Les défis de l’ingénierie derrière l’IA d’entreprise
L’approche de SAP illustre la complexité de l’ingénierie nécessaire pour intégrer l’IA dans des progiciels de gestion (ERP). Alors que les modèles de langage généralistes progressent rapidement, leur application dans un contexte professionnel nécessite des adaptations profondes. Le CTO de SAP a insisté sur le fait que l’approximation statistique intrinsèque aux LLM doit être compensée par des mécanismes de vérification et de structuration des données. Cette stratégie positionne SAP comme un acteur capable d’exploiter la puissance des modèles préexistants tout en garantissant la rigueur exigée par le monde de l’entreprise.

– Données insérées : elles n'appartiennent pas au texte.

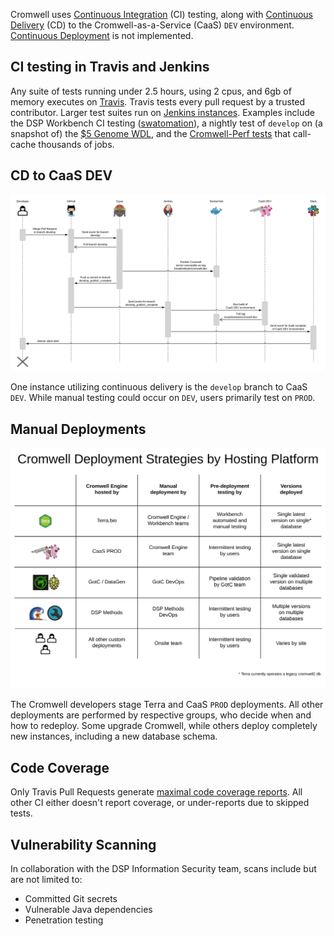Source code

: Cromwell uses [Continuous Integration](https://en.wikipedia.org/wiki/Continuous_integration) (CI) testing, along with [Continuous Delivery](https://en.wikipedia.org/wiki/Continuous_delivery) (CD) to the Cromwell-as-a-Service (CaaS) `DEV` environment. [Continuous Deployment](https://en.wikipedia.org/wiki/Continuous_deployment) is not implemented.

## CI testing in Travis and Jenkins

Any suite of tests running under 2.5 hours, using 2 cpus, and 6gb of memory executes on [Travis](https://travis-ci.com/broadinstitute/cromwell/). Travis tests every pull request by a trusted contributor. Larger test suites run on [Jenkins instances](https://github.com/broadinstitute/dsp-jenkins#readme). Examples include the DSP Workbench CI testing ([swatomation](https://fc-jenkins.dsp-techops.broadinstitute.org/job/swatomation-pipeline/)), a nightly test of `develop` on (a snapshot of) the [$5 Genome WDL](https://gotc-jenkins.dsp-techops.broadinstitute.org/job/cromwell-cron-aws/), and the [Cromwell-Perf tests](https://fc-jenkins.dsp-techops.broadinstitute.org/job/cromwell-perf-cron/) that call-cache thousands of jobs.

## CD to CaaS DEV

<a href="../CaaS_DEV_CD.svg" title="Cromwell automatically deploys to CaaS DEV using a series of hooks on GitHub, Travis, Jenkins, and Slack" target="_blank">![CaaS DEV CD](CaaS_DEV_CD.svg)</a>

One instance utilizing continuous delivery is the `develop` branch to CaaS `DEV`. While manual testing could occur on `DEV`, users primarily test on `PROD`.

## Manual Deployments

<a href="../Cromwell_Deployment_Strategies.svg" title="Each hosting platform deploys Cromwell differently" target="_blank">![Cromwell Deployment Strategies](Cromwell_Deployment_Strategies.svg)</a>
 
The Cromwell developers stage Terra and CaaS `PROD` deployments. All other deployments are performed by respective groups, who decide when and how to redeploy. Some upgrade Cromwell, while others deploy completely new instances, including a new database schema.

## Code Coverage

Only Travis Pull Requests generate [maximal code coverage reports](https://codecov.io/gh/broadinstitute/cromwell/pulls). All other CI either doesn't report coverage, or under-reports due to skipped tests.

## Vulnerability Scanning

In collaboration with the DSP Information Security team, scans include but are not limited to:

- Committed Git secrets
- Vulnerable Java dependencies
- Penetration testing
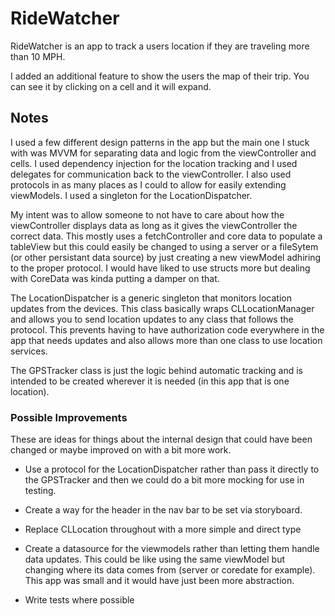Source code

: # RideWatcher

RideWatcher is an app to track a users location if they are traveling more than 10 MPH. 

I added an additional feature to show the users the map of their trip. You can see it by clicking on a cell and it will expand.

## Notes
I used a few different design patterns in the app but the main one I stuck with was MVVM for separating data and logic from the
viewController and cells. I used dependency injection for the location tracking and I used delegates for communication back to 
the viewController. I also used protocols in as many places as I could to allow for easily extending viewModels. I used a singleton
for the LocationDispatcher.

My intent was to allow someone to not have to care about how the viewController displays data as long as it gives the viewController
the correct data. This mostly uses a fetchController and core data to populate a tableView but this could easily be changed to using
a server or a fileSytem (or other persistant data source) by just creating a new viewModel adhiring to the proper protocol. I would
have liked to use structs more but dealing with CoreData was kinda putting a damper on that.

The LocationDispatcher is a generic singleton that monitors location updates from the devices. This class basically wraps CLLocationManager
and allows you to send location updates to any class that follows the protocol. This prevents having to have authorization code everywhere
in the app that needs updates and also allows more than one class to use location services.

The GPSTracker class is just the logic behind automatic tracking and is intended to be created wherever it is needed (in this app 
that is one location).

### Possible Improvements

These are ideas for things about the internal design that could have been changed or maybe improved on with a bit more work.

- Use a protocol for the LocationDispatcher rather than pass it directly to the GPSTracker and then we could do a bit more mocking for use in testing.

- Create a way for the header in the nav bar to be set via storyboard.

- Replace CLLocation throughout with a more simple and direct type

- Create a datasource for the viewmodels rather than letting them handle data updates. This could be like using the same
  viewModel but changing where its data comes from (server or coredate for example). This app was small and it would have just
  been more abstraction.
  
 - Write tests where possible







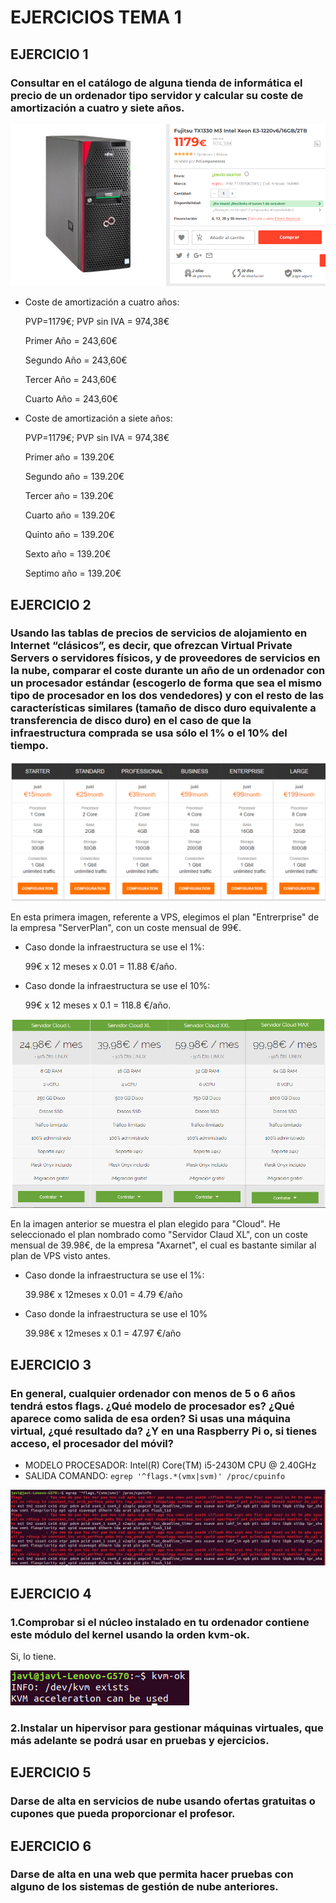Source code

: # EJERCICIOS TEMA 1

## EJERCICIO 1
### Consultar en el catálogo de alguna tienda de informática el precio de un ordenador tipo servidor y calcular su coste de amortización a cuatro y siete años.

![servidor](https://github.com/JaviMancilla/Ejercicios_IV_18-19/blob/master/Ejercicios_Tema_1/Imagenes_T1/servidor.png)


- Coste de amortización a cuatro años:

	PVP=1179€;      PVP sin IVA = 974,38€

	Primer Año = 243,60€

	Segundo Año = 243,60€

	Tercer Año = 243,60€

	Cuarto Año = 243,60€	


- Coste de amortización a siete años:

	PVP=1179€;      PVP sin IVA = 974,38€

	Primer año = 139.20€

	Segundo año = 139.20€

	Tercer año = 139.20€

	Cuarto año = 139.20€

	Quinto año = 139.20€

	Sexto año = 139.20€

	Septimo año = 139.20€


## EJERCICIO 2
### Usando las tablas de precios de servicios de alojamiento en Internet “clásicos”, es decir, que ofrezcan Virtual Private Servers o servidores físicos, y de proveedores de servicios en la nube, comparar el coste durante un año de un ordenador con un procesador estándar (escogerlo de forma que sea el mismo tipo de procesador en los dos vendedores) y con el resto de las características similares (tamaño de disco duro equivalente a transferencia de disco duro) en el caso de que la infraestructura comprada se usa sólo el 1% o el 10% del tiempo.

![serverplan](https://github.com/JaviMancilla/Ejercicios_IV_18-19/blob/master/Ejercicios_Tema_1/Imagenes_T1/VPS_ejerc2.PNG)

En esta primera imagen, referente a VPS, elegimos el plan "Entrerprise" de la empresa "ServerPlan", con un coste mensual de 99€. 

- Caso donde la infraestructura se use el 1%:
    
	99€ x 12 meses x 0.01 = 11.88 €/año.

- Caso donde la infraestructura se use el 10%:
    
	99€ x 12 meses x 0.1 = 118.8 €/año.

![axarnet](https://github.com/JaviMancilla/Ejercicios_IV_18-19/blob/master/Ejercicios_Tema_1/Imagenes_T1/Cloud_ejerc2.PNG)

En la imagen anterior se muestra el plan elegido para "Cloud". He seleccionado el plan nombrado como "Servidor Claud XL", con un coste mensual de 39.98€, de la empresa "Axarnet", el cual es bastante similar al plan de VPS visto antes.
- Caso donde la infraestructura se use el 1%:

	39.98€ x 12meses x 0.01 = 4.79 €/año

- Caso donde la infraestructura se use el 10%

	39.98€ x 12meses x 0.1 = 47.97 €/año

## EJERCICIO 3
### En general, cualquier ordenador con menos de 5 o 6 años tendrá estos flags. ¿Qué modelo de procesador es? ¿Qué aparece como salida de esa orden? Si usas una máquina virtual, ¿qué resultado da? ¿Y en una Raspberry Pi o, si tienes acceso, el procesador del móvil?


- MODELO PROCESADOR: Intel(R) Core(TM) i5-2430M CPU @ 2.40GHz
- SALIDA COMANDO: ``egrep '^flags.*(vmx|svm)' /proc/cpuinfo``

![salida](https://github.com/JaviMancilla/Ejercicios_IV_18-19/blob/master/Ejercicios_Tema_1/Imagenes_T1/salidadE3.png)

## EJERCICIO 4
### 1.Comprobar si el núcleo instalado en tu ordenador contiene este módulo del kernel usando la orden kvm-ok.

Si, lo tiene.

![salidaE4](https://github.com/JaviMancilla/Ejercicios_IV_18-19/blob/master/Ejercicios_Tema_1/Imagenes_T1/salidaE4_1.png)


### 2.Instalar un hipervisor para gestionar máquinas virtuales, que más adelante se podrá usar en pruebas y ejercicios.

## EJERCICIO 5
### Darse de alta en servicios de nube usando ofertas gratuitas o cupones que pueda proporcionar el profesor.

## EJERCICIO 6
### Darse de alta en una web que permita hacer pruebas con alguno de los sistemas de gestión de nube anteriores.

Une architecture pensée pour la fiabilité à grande échelle
Avec environ 10 000 API à gérer, la simple exposition d’un LLM à l’ensemble des données SAP se heurte à des problèmes de passage à l’échelle et de cohérence. Le Knowledge Graph joue ici un rôle clé en fournissant un schéma organisé qui guide le modèle vers les bonnes informations, réduisant drastiquement les risques d’hallucination. De son côté, la Company Memory enregistre les particularités de chaque client, rendant l’IA capable de raisonner sur des données spécifiques plutôt que de se contenter de connaissances générales. Ces deux briques, combinées, forment une infrastructure que Philipp Herzig juge indispensable pour que l’IA générative devienne un outil de confiance dans les processus critiques.
Ces explications, données en marge du SAP Sapphire 2026, confirment la direction prise par l’éditeur allemand pour faire de l’IA un levier de productivité sans sacrifier la précision. Alors que le secteur entier cherche à industrialiser l’IA générative, le retour d’expérience de SAP montre que la route passe par une ingénierie lourde plutôt que par l’ajout hâtif d’un LLM sur des systèmes existants.